◆ **The records**:
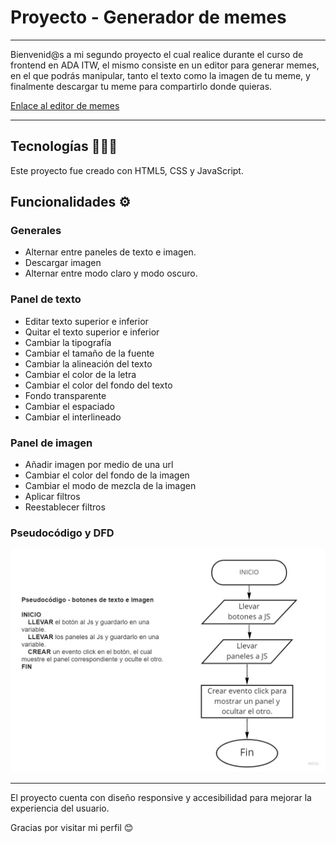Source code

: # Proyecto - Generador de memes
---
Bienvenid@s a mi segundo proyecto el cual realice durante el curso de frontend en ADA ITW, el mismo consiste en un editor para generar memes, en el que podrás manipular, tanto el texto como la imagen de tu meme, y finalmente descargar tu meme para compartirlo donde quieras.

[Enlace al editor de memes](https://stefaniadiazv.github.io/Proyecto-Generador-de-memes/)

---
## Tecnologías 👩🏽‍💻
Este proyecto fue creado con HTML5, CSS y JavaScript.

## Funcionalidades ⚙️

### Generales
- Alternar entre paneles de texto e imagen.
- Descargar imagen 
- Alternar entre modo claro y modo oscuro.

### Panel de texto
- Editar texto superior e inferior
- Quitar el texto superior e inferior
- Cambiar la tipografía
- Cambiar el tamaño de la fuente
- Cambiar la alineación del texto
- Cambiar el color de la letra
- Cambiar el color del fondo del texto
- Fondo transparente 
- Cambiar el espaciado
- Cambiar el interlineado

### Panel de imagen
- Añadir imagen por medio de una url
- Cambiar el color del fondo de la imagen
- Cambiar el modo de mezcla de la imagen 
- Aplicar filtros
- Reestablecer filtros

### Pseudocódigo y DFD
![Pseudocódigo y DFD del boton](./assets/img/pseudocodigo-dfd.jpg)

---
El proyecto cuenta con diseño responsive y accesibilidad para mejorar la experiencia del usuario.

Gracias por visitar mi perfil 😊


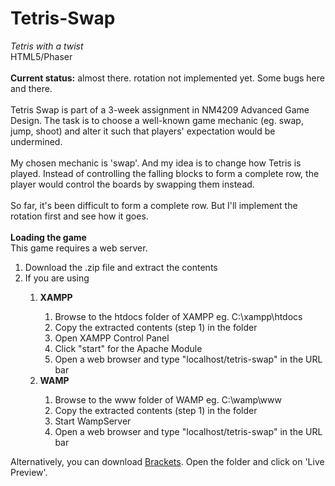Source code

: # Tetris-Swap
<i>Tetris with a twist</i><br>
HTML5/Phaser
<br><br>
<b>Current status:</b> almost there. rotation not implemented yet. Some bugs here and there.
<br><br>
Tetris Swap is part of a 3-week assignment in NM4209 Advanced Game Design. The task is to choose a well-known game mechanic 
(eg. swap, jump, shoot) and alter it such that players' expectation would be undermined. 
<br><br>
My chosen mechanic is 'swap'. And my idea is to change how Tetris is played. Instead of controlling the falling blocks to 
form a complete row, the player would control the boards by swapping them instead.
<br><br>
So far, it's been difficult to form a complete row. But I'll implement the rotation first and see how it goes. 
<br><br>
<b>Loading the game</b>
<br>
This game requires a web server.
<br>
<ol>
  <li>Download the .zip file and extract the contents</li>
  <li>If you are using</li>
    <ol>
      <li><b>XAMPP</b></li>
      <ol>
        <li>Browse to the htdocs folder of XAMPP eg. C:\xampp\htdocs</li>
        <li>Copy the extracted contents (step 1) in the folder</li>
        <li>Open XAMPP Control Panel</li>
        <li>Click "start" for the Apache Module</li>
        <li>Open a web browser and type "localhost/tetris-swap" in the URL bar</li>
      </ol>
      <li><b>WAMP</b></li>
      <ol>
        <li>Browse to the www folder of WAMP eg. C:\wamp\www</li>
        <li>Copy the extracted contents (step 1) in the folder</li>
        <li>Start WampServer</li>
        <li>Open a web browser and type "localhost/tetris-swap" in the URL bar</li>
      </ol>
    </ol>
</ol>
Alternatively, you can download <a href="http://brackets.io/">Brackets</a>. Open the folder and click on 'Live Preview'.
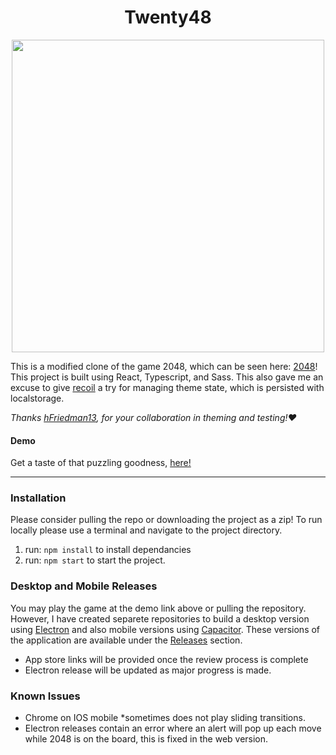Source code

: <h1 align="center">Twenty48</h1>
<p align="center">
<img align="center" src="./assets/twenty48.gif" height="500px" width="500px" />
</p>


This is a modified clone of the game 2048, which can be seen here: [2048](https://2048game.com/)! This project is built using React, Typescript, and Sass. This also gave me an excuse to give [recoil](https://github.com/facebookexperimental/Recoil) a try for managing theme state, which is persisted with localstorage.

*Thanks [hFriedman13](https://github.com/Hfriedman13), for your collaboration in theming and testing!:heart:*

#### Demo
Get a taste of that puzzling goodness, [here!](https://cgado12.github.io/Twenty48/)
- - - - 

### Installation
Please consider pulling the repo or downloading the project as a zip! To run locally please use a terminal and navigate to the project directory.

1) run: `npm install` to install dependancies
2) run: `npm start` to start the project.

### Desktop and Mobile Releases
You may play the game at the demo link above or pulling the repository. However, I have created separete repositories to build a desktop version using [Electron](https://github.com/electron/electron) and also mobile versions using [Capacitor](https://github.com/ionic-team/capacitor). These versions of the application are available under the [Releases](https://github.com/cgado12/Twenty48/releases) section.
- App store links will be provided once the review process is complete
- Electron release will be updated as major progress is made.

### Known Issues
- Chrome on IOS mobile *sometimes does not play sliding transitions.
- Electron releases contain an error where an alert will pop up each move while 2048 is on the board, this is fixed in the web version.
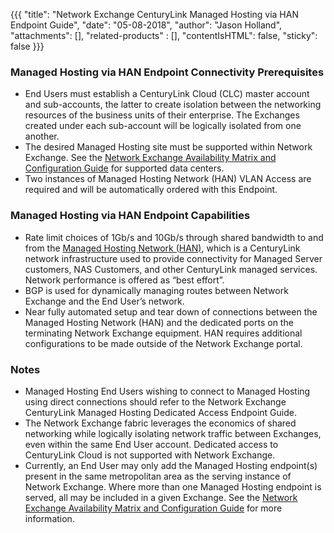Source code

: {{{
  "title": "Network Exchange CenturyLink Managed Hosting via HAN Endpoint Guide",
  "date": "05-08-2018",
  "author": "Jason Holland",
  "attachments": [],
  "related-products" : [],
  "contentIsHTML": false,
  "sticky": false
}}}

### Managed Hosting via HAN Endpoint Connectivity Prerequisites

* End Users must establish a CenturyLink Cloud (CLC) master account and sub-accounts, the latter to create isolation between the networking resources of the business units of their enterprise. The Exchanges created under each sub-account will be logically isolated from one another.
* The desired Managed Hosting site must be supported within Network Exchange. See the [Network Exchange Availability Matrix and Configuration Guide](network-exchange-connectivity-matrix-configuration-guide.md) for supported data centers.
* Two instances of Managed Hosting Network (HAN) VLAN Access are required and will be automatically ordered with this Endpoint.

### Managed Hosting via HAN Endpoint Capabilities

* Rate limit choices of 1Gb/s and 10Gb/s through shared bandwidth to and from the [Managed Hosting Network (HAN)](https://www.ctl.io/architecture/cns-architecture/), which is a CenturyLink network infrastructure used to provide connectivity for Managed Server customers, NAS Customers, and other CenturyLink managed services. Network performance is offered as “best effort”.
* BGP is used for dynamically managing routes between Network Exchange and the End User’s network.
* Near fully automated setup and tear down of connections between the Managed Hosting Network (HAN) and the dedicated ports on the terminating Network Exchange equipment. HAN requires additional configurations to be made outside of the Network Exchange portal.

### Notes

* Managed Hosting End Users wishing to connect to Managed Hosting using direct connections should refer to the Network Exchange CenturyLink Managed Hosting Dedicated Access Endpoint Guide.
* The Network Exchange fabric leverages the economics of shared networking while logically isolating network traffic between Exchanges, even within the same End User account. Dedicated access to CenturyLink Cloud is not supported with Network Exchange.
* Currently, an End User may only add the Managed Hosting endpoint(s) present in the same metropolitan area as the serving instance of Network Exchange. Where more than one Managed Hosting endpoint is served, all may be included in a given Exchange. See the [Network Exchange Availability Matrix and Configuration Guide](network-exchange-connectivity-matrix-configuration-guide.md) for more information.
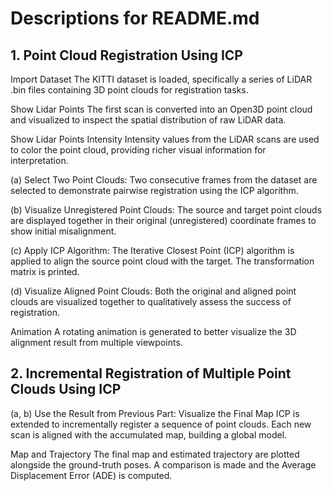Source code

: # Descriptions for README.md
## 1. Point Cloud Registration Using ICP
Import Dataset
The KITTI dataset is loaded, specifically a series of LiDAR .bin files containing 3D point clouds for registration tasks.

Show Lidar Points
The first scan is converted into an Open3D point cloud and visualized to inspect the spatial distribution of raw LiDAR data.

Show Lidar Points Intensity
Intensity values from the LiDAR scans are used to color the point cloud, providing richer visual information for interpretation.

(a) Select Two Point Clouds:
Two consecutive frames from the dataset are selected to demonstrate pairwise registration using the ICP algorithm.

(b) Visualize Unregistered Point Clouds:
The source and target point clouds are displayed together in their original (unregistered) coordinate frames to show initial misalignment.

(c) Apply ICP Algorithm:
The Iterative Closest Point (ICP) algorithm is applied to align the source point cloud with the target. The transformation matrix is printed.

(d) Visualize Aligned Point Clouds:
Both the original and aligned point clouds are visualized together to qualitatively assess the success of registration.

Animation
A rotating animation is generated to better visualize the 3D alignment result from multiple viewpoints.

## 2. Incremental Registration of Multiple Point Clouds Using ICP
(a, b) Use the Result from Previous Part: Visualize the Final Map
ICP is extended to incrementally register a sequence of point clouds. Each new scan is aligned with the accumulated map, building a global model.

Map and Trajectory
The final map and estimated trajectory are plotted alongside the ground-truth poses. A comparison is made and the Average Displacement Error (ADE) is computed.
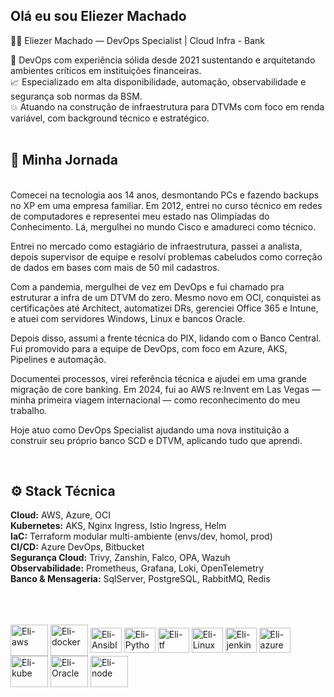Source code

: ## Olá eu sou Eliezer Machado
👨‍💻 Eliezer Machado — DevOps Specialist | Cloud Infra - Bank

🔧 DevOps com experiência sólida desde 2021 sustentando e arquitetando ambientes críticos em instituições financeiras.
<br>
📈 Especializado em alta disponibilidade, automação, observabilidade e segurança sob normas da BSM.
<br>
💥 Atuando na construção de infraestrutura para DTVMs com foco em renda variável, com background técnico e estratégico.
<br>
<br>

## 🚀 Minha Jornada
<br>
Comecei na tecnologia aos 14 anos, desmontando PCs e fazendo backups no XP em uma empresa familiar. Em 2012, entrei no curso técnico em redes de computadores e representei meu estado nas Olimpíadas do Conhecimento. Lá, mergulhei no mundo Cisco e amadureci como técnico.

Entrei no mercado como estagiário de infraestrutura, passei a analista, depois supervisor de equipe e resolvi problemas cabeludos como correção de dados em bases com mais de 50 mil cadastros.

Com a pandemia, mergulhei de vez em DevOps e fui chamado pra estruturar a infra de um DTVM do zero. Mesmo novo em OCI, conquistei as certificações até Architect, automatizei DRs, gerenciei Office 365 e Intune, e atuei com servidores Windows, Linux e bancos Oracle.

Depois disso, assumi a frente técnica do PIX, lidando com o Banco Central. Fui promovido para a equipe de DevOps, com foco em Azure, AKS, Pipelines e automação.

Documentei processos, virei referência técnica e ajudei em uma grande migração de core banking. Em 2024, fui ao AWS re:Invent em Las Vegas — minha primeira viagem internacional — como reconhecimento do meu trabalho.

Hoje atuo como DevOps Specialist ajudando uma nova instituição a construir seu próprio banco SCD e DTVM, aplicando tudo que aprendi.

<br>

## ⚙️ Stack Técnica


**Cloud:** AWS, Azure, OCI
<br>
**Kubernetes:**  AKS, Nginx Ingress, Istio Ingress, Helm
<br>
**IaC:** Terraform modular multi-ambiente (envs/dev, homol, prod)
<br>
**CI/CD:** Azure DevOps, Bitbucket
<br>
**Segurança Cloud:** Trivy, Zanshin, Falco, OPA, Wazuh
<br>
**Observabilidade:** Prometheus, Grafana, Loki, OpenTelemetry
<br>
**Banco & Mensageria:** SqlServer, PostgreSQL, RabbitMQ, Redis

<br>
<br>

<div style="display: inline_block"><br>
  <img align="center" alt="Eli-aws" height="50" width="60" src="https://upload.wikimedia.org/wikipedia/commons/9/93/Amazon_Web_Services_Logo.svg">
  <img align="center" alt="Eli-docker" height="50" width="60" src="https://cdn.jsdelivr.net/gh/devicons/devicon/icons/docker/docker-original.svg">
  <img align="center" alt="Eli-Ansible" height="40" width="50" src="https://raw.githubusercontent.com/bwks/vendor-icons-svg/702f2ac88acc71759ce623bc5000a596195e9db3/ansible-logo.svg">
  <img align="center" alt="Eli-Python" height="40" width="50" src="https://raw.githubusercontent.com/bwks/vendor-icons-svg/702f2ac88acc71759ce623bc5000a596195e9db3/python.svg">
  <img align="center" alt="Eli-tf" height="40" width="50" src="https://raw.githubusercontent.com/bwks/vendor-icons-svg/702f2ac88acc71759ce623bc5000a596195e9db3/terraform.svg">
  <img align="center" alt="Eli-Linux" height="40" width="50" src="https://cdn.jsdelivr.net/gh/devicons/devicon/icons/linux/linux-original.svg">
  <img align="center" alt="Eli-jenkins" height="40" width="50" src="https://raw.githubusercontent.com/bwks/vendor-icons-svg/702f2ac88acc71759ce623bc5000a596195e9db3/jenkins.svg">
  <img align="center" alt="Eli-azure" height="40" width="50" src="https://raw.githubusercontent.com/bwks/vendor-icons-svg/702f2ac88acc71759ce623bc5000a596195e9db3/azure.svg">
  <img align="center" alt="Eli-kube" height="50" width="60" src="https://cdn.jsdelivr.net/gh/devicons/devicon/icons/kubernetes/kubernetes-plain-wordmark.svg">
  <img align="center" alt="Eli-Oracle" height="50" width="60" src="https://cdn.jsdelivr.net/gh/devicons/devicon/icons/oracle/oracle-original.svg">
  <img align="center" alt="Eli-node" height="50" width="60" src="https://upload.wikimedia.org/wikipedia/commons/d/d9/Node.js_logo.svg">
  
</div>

◆ **The task**:
Your task is to find each line in the entries that contains the string "inferior" and copy it.

◆ **Task solution**:
- Editar texto superior e inferior
- Quitar el texto superior e inferior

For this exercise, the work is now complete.